**** Data to process ****
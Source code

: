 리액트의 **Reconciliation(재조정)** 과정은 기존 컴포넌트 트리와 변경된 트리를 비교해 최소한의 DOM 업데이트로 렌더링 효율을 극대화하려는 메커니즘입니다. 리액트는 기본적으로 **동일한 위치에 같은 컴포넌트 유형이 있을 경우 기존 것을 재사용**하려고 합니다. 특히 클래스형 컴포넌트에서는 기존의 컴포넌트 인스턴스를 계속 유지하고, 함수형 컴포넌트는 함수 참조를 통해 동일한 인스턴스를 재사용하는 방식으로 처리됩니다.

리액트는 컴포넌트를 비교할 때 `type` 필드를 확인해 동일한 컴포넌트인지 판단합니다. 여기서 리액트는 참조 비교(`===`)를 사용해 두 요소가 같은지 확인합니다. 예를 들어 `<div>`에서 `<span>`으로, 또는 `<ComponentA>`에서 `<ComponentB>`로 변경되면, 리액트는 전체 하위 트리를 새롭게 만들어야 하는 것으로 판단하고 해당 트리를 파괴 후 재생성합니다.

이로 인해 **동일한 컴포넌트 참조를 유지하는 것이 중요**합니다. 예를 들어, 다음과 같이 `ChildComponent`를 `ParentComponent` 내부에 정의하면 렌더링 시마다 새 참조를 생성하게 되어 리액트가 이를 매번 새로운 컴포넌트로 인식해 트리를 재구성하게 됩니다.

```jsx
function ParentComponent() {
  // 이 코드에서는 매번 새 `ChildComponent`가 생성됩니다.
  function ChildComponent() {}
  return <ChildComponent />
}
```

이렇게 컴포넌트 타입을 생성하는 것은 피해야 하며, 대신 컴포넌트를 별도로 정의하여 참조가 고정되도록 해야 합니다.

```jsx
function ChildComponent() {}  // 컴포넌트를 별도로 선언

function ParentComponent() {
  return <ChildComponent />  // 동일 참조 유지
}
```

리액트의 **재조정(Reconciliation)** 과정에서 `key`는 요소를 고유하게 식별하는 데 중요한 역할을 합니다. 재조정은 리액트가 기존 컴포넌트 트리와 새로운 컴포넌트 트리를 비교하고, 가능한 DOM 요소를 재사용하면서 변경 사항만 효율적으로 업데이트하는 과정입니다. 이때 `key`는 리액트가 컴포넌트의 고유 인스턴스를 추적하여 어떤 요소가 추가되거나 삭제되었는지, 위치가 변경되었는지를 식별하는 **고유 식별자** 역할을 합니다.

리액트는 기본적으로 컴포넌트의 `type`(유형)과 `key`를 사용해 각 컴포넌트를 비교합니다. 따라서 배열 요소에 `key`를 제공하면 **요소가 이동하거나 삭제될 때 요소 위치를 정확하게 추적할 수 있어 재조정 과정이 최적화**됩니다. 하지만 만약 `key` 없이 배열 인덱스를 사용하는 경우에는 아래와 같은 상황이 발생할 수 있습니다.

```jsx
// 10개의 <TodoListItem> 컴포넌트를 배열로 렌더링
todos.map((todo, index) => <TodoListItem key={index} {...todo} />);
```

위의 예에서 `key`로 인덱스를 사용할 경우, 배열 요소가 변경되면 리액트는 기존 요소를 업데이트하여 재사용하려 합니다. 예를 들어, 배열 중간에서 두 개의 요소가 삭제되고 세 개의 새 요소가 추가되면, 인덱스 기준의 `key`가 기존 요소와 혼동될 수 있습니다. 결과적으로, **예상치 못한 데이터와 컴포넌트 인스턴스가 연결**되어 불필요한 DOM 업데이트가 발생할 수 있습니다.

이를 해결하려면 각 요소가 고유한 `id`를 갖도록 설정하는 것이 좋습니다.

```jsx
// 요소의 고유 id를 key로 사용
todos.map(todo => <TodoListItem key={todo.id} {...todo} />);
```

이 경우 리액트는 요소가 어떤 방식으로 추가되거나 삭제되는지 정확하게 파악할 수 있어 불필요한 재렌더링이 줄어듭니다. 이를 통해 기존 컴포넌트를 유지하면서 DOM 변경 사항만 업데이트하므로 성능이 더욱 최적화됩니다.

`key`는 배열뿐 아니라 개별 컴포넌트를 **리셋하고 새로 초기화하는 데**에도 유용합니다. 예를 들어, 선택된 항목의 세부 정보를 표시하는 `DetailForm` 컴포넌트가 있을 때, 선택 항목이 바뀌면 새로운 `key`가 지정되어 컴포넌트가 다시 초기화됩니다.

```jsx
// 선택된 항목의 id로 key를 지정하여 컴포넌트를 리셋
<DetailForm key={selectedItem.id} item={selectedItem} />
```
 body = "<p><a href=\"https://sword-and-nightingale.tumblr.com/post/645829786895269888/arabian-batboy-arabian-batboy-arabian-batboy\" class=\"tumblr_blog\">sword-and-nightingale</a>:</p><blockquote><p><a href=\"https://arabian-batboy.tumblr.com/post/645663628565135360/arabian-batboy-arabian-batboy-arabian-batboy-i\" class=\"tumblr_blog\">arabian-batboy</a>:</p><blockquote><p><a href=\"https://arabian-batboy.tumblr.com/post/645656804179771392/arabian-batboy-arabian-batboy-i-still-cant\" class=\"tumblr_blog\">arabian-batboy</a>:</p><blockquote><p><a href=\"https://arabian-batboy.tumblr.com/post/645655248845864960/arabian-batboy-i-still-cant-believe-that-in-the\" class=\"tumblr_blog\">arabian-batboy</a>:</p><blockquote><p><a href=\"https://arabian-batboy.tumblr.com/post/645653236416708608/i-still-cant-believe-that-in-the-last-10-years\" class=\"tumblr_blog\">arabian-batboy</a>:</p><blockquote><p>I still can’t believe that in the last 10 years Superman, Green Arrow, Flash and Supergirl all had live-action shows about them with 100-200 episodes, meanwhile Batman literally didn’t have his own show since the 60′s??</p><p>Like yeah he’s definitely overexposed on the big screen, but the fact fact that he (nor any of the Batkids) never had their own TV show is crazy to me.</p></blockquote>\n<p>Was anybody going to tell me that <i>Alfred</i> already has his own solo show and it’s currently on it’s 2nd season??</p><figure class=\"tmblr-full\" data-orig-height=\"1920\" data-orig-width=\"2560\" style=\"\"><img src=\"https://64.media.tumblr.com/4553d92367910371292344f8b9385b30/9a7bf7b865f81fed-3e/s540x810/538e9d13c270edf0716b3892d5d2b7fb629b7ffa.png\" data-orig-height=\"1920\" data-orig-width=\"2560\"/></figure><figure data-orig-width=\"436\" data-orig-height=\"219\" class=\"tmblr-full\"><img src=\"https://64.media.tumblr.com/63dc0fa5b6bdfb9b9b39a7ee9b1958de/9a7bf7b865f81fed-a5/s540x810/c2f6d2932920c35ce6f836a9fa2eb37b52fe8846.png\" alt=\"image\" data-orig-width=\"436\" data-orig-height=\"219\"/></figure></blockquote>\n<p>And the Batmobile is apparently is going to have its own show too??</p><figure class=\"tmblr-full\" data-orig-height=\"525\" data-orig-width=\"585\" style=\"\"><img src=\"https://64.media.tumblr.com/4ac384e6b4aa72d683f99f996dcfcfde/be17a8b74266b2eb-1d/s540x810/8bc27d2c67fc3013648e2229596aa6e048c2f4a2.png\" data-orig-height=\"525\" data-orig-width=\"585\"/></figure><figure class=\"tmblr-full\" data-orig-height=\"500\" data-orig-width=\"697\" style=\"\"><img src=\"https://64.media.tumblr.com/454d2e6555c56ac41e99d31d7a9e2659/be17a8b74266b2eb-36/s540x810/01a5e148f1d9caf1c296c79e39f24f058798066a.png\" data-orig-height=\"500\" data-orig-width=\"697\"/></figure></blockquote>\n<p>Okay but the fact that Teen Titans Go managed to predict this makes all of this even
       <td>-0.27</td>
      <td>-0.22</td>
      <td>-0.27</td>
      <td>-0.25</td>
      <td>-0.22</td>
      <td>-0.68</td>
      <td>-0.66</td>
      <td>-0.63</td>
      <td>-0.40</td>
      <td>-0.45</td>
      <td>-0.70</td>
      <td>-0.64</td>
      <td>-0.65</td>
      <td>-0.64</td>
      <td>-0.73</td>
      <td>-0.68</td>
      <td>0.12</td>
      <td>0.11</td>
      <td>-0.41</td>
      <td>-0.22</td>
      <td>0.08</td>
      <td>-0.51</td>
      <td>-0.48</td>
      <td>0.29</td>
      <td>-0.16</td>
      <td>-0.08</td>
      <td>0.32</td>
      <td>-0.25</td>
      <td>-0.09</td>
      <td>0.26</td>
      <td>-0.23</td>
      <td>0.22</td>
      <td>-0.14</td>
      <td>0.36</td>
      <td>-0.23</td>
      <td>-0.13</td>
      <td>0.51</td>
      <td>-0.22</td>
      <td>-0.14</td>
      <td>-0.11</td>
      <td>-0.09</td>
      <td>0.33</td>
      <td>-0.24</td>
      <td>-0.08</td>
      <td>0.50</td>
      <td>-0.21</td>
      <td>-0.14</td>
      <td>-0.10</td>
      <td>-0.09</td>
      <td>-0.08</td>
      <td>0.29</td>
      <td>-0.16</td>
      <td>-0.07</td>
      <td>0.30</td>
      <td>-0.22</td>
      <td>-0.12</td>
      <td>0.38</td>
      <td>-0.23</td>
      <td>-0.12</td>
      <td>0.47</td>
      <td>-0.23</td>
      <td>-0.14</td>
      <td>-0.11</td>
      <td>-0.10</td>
****
* [Exercise details] Your task is to set down only the lines that run from the opening of the listing to the line with "재사용하는 방식으로 처리됩니다.", both ends included, each unchanged.

* [Output of the exercise]
Source code

: 리액트의 **Reconciliation(재조정)** 과정은 기존 컴포넌트 트리와 변경된 트리를 비교해 최소한의 DOM 업데이트로 렌더링 효율을 극대화하려는 메커니즘입니다. 리액트는 기본적으로 **동일한 위치에 같은 컴포넌트 유형이 있을 경우 기존 것을 재사용**하려고 합니다. 특히 클래스형 컴포넌트에서는 기존의 컴포넌트 인스턴스를 계속 유지하고, 함수형 컴포넌트는 함수 참조를 통해 동일한 인스턴스를 재사용하는 방식으로 처리됩니다.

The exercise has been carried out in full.